Bioware is doing plenty of amazing game design innovation in their games
Pffft Yep, we won`t be agreeing on this one. While I did enjoy some of their games, these were never about "innovation" but mostly about prettifying and streamlining (not always bad qualities, well, not up till recent days at least, when it all went too far). They`re sort of Apple of RPG world in that respect.
Well, either you didn't really look at it with a critical eye or you scope game design awfully narrow.
In fact, original BG was a nail in the coffin for the turn-based games, it was so popular that everybody just up and forgot about them.
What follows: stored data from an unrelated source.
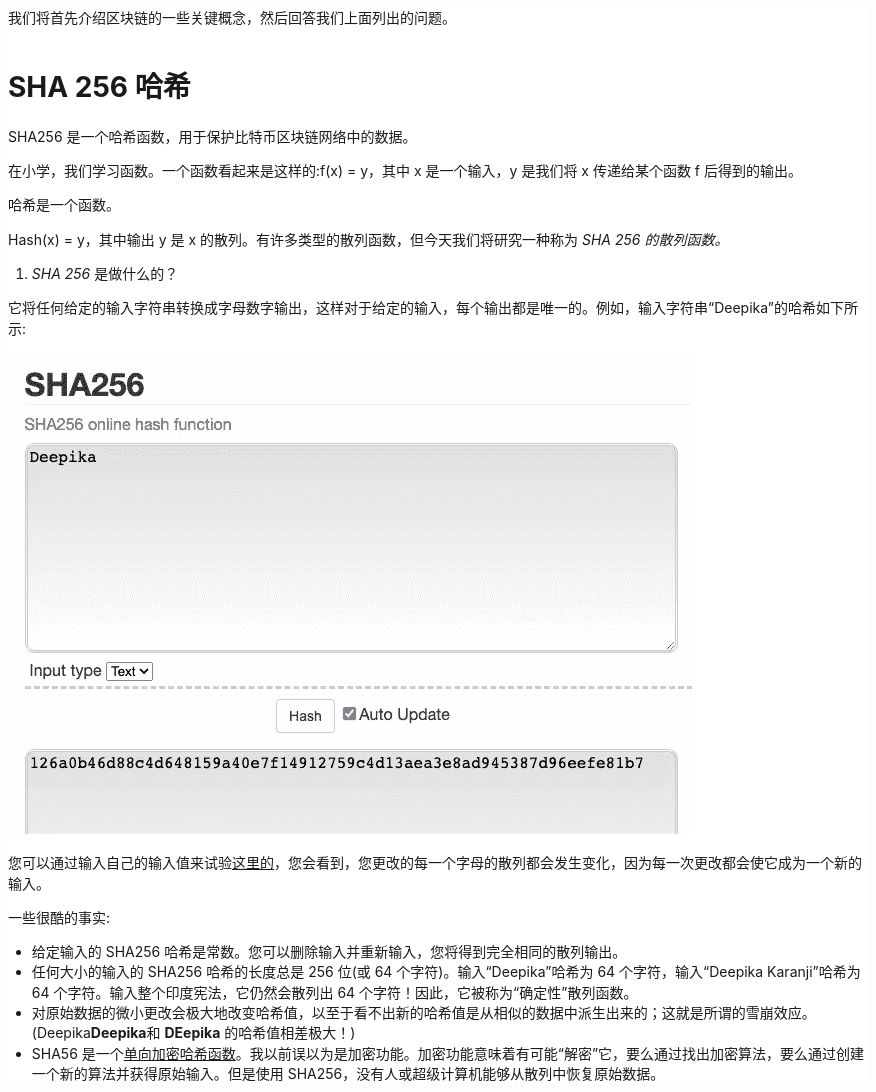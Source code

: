 我们将首先介绍区块链的一些关键概念，然后回答我们上面列出的问题。

# **SHA 256 哈希**

SHA256 是一个哈希函数，用于保护比特币区块链网络中的数据。

在小学，我们学习函数。一个函数看起来是这样的:f(x) = y，其中 x 是一个输入，y 是我们将 x 传递给某个函数 f 后得到的输出。

哈希是一个函数。

Hash(x) = y，其中输出 y 是 x 的散列。有许多类型的散列函数，但今天我们将研究一种称为 *SHA 256 的散列函数。*

1.  *SHA 256* 是做什么的？

它将任何给定的输入字符串转换成字母数字输出，这样对于给定的输入，每个输出都是唯一的。例如，输入字符串“Deepika”的哈希如下所示:

![](img/ebec3952d61d33adf4db59cdc69b147f.png)

您可以通过输入自己的输入值来试验[这里的](https://emn178.github.io/online-tools/sha256.html)，您会看到，您更改的每一个字母的散列都会发生变化，因为每一次更改都会使它成为一个新的输入。

一些很酷的事实:

*   给定输入的 SHA256 哈希是常数。您可以删除输入并重新输入，您将得到完全相同的散列输出。
*   任何大小的输入的 SHA256 哈希的长度总是 256 位(或 64 个字符)。输入“Deepika”哈希为 64 个字符，输入“Deepika Karanji”哈希为 64 个字符。输入整个印度宪法，它仍然会散列出 64 个字符！因此，它被称为“确定性”散列函数。
*   对原始数据的微小更改会极大地改变哈希值，以至于看不出新的哈希值是从相似的数据中派生出来的；这就是所谓的雪崩效应。(Deepika**Deepika**和 **DEepika** 的哈希值相差极大！)
*   SHA56 是一个[单向加密哈希函数](https://security.stackexchange.com/questions/11717/why-are-hash-functions-one-way-if-i-know-the-algorithm-why-cant-i-calculate-t)。我以前误以为是加密功能。加密功能意味着有可能“解密”它，要么通过找出加密算法，要么通过创建一个新的算法并获得原始输入。但是使用 SHA256，没有人或超级计算机能够从散列中恢复原始数据。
But the game itself, while fun at parts, had comedy combat - it was at worst a godawful mess or, at best, easily exploitable by couple of kindergarten-grade "tactics". The reason was the switch to neither-fish-nor-fowl "pause" system - real-time was the new Messiah back then and everybody jumped on the bandwagon - BG itself was actually meant to be a real time strategy at its first draft.
Really? The pause system hid the turn-based game behind a facade of real time, but if you turned on all the "pause when X" options what you got was just a turn based system with animations and concurrency. If I were to point at the source of BG's "comedy combat", I'd blame AD&D and Bioware's general inability to make a compelling combat system, as evidenced by their every game everafter except for ME3 Multiplayer.
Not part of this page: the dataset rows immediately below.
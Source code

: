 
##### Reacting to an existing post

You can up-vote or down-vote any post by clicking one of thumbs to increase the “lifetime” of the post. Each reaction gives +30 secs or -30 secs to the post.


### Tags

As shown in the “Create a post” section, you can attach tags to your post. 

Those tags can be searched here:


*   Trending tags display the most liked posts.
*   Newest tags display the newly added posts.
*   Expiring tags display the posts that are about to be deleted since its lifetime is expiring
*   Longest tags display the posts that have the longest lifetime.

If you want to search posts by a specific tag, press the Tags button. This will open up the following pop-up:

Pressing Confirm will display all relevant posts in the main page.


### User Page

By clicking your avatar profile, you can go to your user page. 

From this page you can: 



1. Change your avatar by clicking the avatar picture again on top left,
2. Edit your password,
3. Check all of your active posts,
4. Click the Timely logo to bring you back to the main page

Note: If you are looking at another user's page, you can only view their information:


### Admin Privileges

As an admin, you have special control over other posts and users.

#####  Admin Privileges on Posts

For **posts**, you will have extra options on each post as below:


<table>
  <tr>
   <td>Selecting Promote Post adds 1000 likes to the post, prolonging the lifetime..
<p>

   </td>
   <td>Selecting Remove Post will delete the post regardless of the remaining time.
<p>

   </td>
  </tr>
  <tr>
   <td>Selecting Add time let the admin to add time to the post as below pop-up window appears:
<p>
And combat is the most important thing in any RPG, there`s no way around it. Apart from few things like charming NPCs, most of RPG systems revolve around it. IN ME2 this was dumbed down to the extent that when I abandoned chasing the uber-simplistic "upgrades" somewhere before even mid-game, I still won the game with dying maybe twice - and that was due to wonky camera. And I was playing on second-hardest difficulty. Pathetic. Then add the removal of planetary exploration - hell, there was no need to even explore any planets at all - and its curtains.
Yeah, no. Combat is the most important thing in action or tactical games. RPGs are theoretically about roleplaying, even though the rest of the videogaming world missed the point and slaps those three letters whenever their games give you adding up numbers. However, Bioware didn't forget and that's where they excellently innovate since 1998. For example, Dragon Age 2 had this system that you could answer in a conciliatory/sarcastic/angry tone and depending on which you used the most, your characters default responses were colored by the tone and some NPCs reacted to your personality differently. Maybe it doesn't sound revolutionary, but damn, it makes a world of difference when it comes to feeling in the character*.
*YMMV.
As for the plot - which I do actually appreciate - what "innovations" were there? It was just very well written, that`s all. And even that collapsed in the sequel - they had opportunity to make things interesting by giving you the option to go against the Shadow Broker, but as per usual, we ended up with illusion of choice, since it was all linear. And all other "choices" royally black and white too, plus rather meaningless - since they didn`t affect anything apart from the "paragon" bar. One character might die? Yeah but why would I care, since they`re all the same - in terms of gameplay affecting perks and abilities? Sorry, forgot that these don`t matter either because combat ^^
Well, clearly, if you see other characters as tools to use in beating the combat sections of the game, you won't care. However, they are not only that (and arguably not at all that, I've never noticed any contribution to my success in the fights from my companions). After all, you* care about your favourite characters in your favourite tv series, movies or books. Same here, Bioware makes very care-aboutable characters and you get to decide what happens to them. Pretty good material for choices and the choices aren't even trivial... most of the time. Though I guess if you gave up before ME3 then there weren't that many outcomes you actually got to see.
*general you, YMMV.
However, that's not where plotting innovation comes in. The best example is Mass Effect 2. Gathering teammates, improving their morale and sidequesting, all at your only somewhat limited leisure, while being on hidden missioun count clock that triggers the final countdown, where you have to go for the final showdown or basically lose score (however, score you're made to care about more in the form of characters whose lives are at stake). Then, depending on what you did and what you skipped, the final suicide mission and its outcomes can vary in a pretty complex way (well, you always win, but how you win is the point). All in all, it makes a game (where you make decisions and they matter) out of going through the story, which is a rare if not unique marriage of freedom and structured story.
Now, the execution is subpar - it's not nearly aggressive enough, so if you want, you can have a perfect success. It doesn't change the fact that the underlying idea is brilliant and would be worth borrowing even for a tactical/strategical roguelike.